東部太平洋におけるキハダの年齢と尾叉長(cm)の関係


図

東部太平洋におけるキハダの漁法別漁獲量


図

東部太平洋におけるキハダの国別漁獲量


図

東部太平洋におけるキハダのF/FMSYとS/SMSY(上図)、B/BMSY(下図)の推移(赤丸が現状)



キハダ(東部太平洋)の資源の現況(要約表)

資源水準 中位
資源動向 横ばい
世界の漁獲量
(最近5年間)
18.1〜26.0万トン
平均:21.8万トン(2007〜2011年)
我が国の漁獲量
(最近5年間)
0.3〜0.5万トン
平均:0.4万トン(2007〜2011年)


管理・関係機関
全米熱帯まぐろ類委員会(IATTC)

最近一年間の動き
2011年の東部太平洋のキハダ総漁獲量は20.3万トンで前年の78%であった。2012年のIATTCによる資源評価では、MSYは26.3万トンと推定された。2012年に資源評価が実施され、2011年の漁獲量、CPUE、サイズ組成データの追加及び2011年以前のデータは更新された。現状の総資源量、産卵資源量はBMSYにほぼ等しい(Brecent/BMSY=1.00、Srecent/SMSY=1.00、recentは2012年第一四半期時点)、近年の漁獲死亡係数はMSYより小さい結果となった(F2009-2011/FMSY: 0.79、Fmultiplier=1.15)。将来予測結果に基づくと、努力量が現状と同レベルで推移すれば産卵資源量はBMSY周辺にとどまるとされた。資源管理措置は、2012年6月の第83回IATTC年次会合において、2012年と同様の保存管理措置を2013年にも導入することが合意された。すなわち、まき網(我が国漁船の操業なし)は全面禁漁措置(62日間)、沖合特定区での禁漁措置(1か月間)。はえ縄(我が国漁船の操業あり)はメバチに対して漁獲量の上限が設定された。

生物学的特性
  • 寿命:7〜10歳
  • 成熟開始年齢:3歳
  • 産卵期・産卵場:周年、表面水温24℃以上の海域
  • 索餌期・索餌場:熱帯域・温帯域
  • 食性:魚類、甲殻類、頭足類
  • 捕食者:まぐろ・かじき類、さめ類、海産哺乳類

利用・用途
刺身や缶詰原料

漁業の特徴
まき網が漁獲量の9割近くを占め、残りがはえ縄と竿釣りで漁獲されている。まき網は伝統的にイルカ付き操業を行い、流れ物付き操業は50 cm程度の小型魚、素群れ操業は60〜100 cm程度、イルカ付き操業は90〜150 cmの中・大型魚を中心に漁獲している。

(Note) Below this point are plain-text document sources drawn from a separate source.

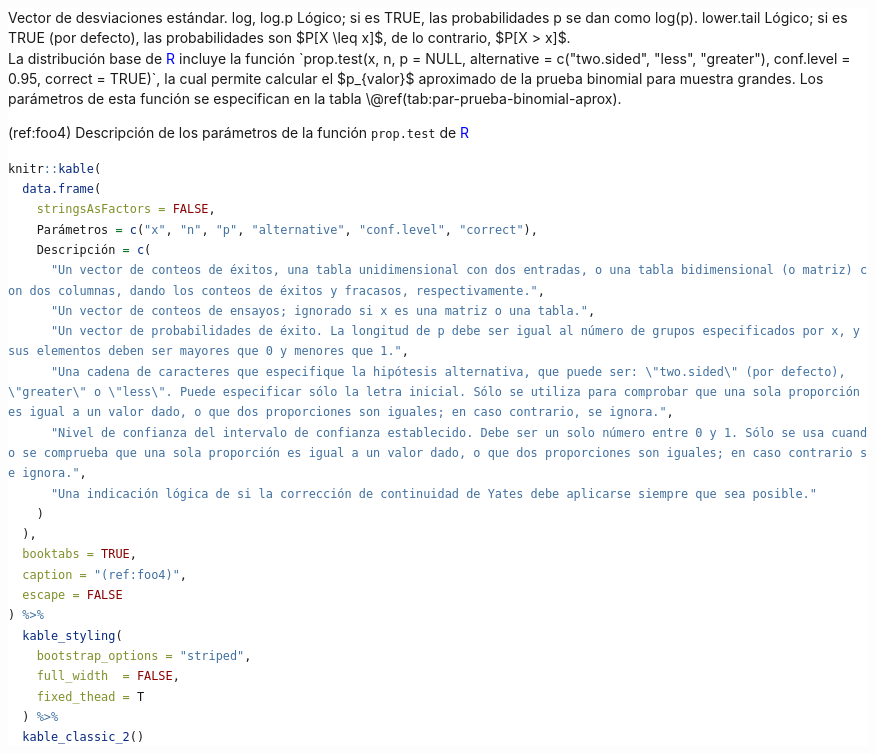    <td style="text-align:left;"> Vector de desviaciones estándar. </td>
  </tr>
  <tr>
   <td style="text-align:left;"> log, log.p </td>
   <td style="text-align:left;"> Lógico; si es TRUE, las probabilidades p se dan como log(p). </td>
  </tr>
  <tr>
   <td style="text-align:left;"> lower.tail </td>
   <td style="text-align:left;"> Lógico; si es TRUE (por defecto), las probabilidades son $P[X \leq x]$, de lo contrario, $P[X > x]$. </td>
  </tr>
</tbody>
</table>
<br/>
La distribución base de <span style='color: blue;'>R</span> incluye la función `prop.test(x, n, p = NULL, alternative = c("two.sided", "less", "greater"), conf.level = 0.95, correct = TRUE)`, la cual permite calcular el $p_{valor}$ aproximado de la prueba binomial para muestra grandes. Los parámetros de esta función se especifican en la tabla \@ref(tab:par-prueba-binomial-aprox).

(ref:foo4) Descripción de los parámetros de la función `prop.test` de <span style='color: blue;'>R</span>


```{.r .watch-out}
knitr::kable(
  data.frame(
    stringsAsFactors = FALSE,
    Parámetros = c("x", "n", "p", "alternative", "conf.level", "correct"),
    Descripción = c(
      "Un vector de conteos de éxitos, una tabla unidimensional con dos entradas, o una tabla bidimensional (o matriz) con dos columnas, dando los conteos de éxitos y fracasos, respectivamente.",
      "Un vector de conteos de ensayos; ignorado si x es una matriz o una tabla.",
      "Un vector de probabilidades de éxito. La longitud de p debe ser igual al número de grupos especificados por x, y sus elementos deben ser mayores que 0 y menores que 1.",
      "Una cadena de caracteres que especifique la hipótesis alternativa, que puede ser: \"two.sided\" (por defecto), \"greater\" o \"less\". Puede especificar sólo la letra inicial. Sólo se utiliza para comprobar que una sola proporción es igual a un valor dado, o que dos proporciones son iguales; en caso contrario, se ignora.",
      "Nivel de confianza del intervalo de confianza establecido. Debe ser un solo número entre 0 y 1. Sólo se usa cuando se comprueba que una sola proporción es igual a un valor dado, o que dos proporciones son iguales; en caso contrario se ignora.",
      "Una indicación lógica de si la corrección de continuidad de Yates debe aplicarse siempre que sea posible."
    )
  ),
  booktabs = TRUE,
  caption = "(ref:foo4)",
  escape = FALSE
) %>%
  kable_styling(
    bootstrap_options = "striped", 
    full_width  = FALSE,
    fixed_thead = T
  ) %>% 
  kable_classic_2()
```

はえ縄は、主として100 cm以上の中・大型魚を漁獲する。まき網漁業国はメキシコ、ベネズエラ、エクアドル等であり、イルカ付き操業の漁場は北緯10度を中心とした西経130度以東の沿岸域に分布し、素群れ操業は沿岸部に多く、流れ物付き操業は比較的南緯側で多くみられる。はえ縄の漁業国は日本、韓国、台湾及び中国等であり、赤道を挟んだ南北15度を中心に操業している。

漁業資源の動向
1960年頃までは竿釣りにより資源が開発され、その後、竿釣りはまき網に転換された。大部分はまき網によって漁獲され(91%)、残りがはえ縄(7%)と竿釣り(1%)である。1970年代半ばと1990年にピークがみられる。1983年の鋭い落ち込みは海況の変化に起因する漁船数の減少によるものである。1990年以降の低下は、イルカ付きの魚群を漁獲していたため、イルカの保護運動の影響で努力量が減少したことによるものである。1990年以降は米国以外の国籍船の進出が目立ち、1999年には29.8万トンまで回復し、好調な加入による資源増加と相乗して、2001〜2003年には40万トンを超えた。2011年は20.3万トンである。

資源状態
MSYは26.3万トンと推定され、2011年の漁獲量より大きい。現状の総資源量、産卵資源量はMSYと同等で(Brecent/BMSY=1.00、Srecent/SMSY=1.00、recentは2012年第一四半期時点)、近年の漁獲死亡係数はFMSYレベルより小さい(F2009-2011/FMSY=0.79)。親子関係や自然死亡係数を変化させる感度分析では資源評価結果の不確実性が示唆された。

管理方策
2012年6月の第83回IATTC年次会合において、2012年と同様の保存管理措置を2013年にも導入することが合意された。すなわち、まき網(我が国漁船の操業なし)は全面禁漁措置(62日間)、沖合特定区での禁漁措置(1か月間)。はえ縄(我が国漁船の操業あり)はメバチに対してであるが漁獲量の上限が設定された。

資源評価まとめ
資源評価は従来からIATTCが実施。資源評価モデルは統合モデルのSS3を採用。資源は中位で、安定的である。

資源管理方策まとめ
資源は中位で、大きくは変動しないと予測されている。しかし、まき網の魚槽容量(潜在的な漁獲能力)は増加しているため、これに見合った努力量の削減が必要。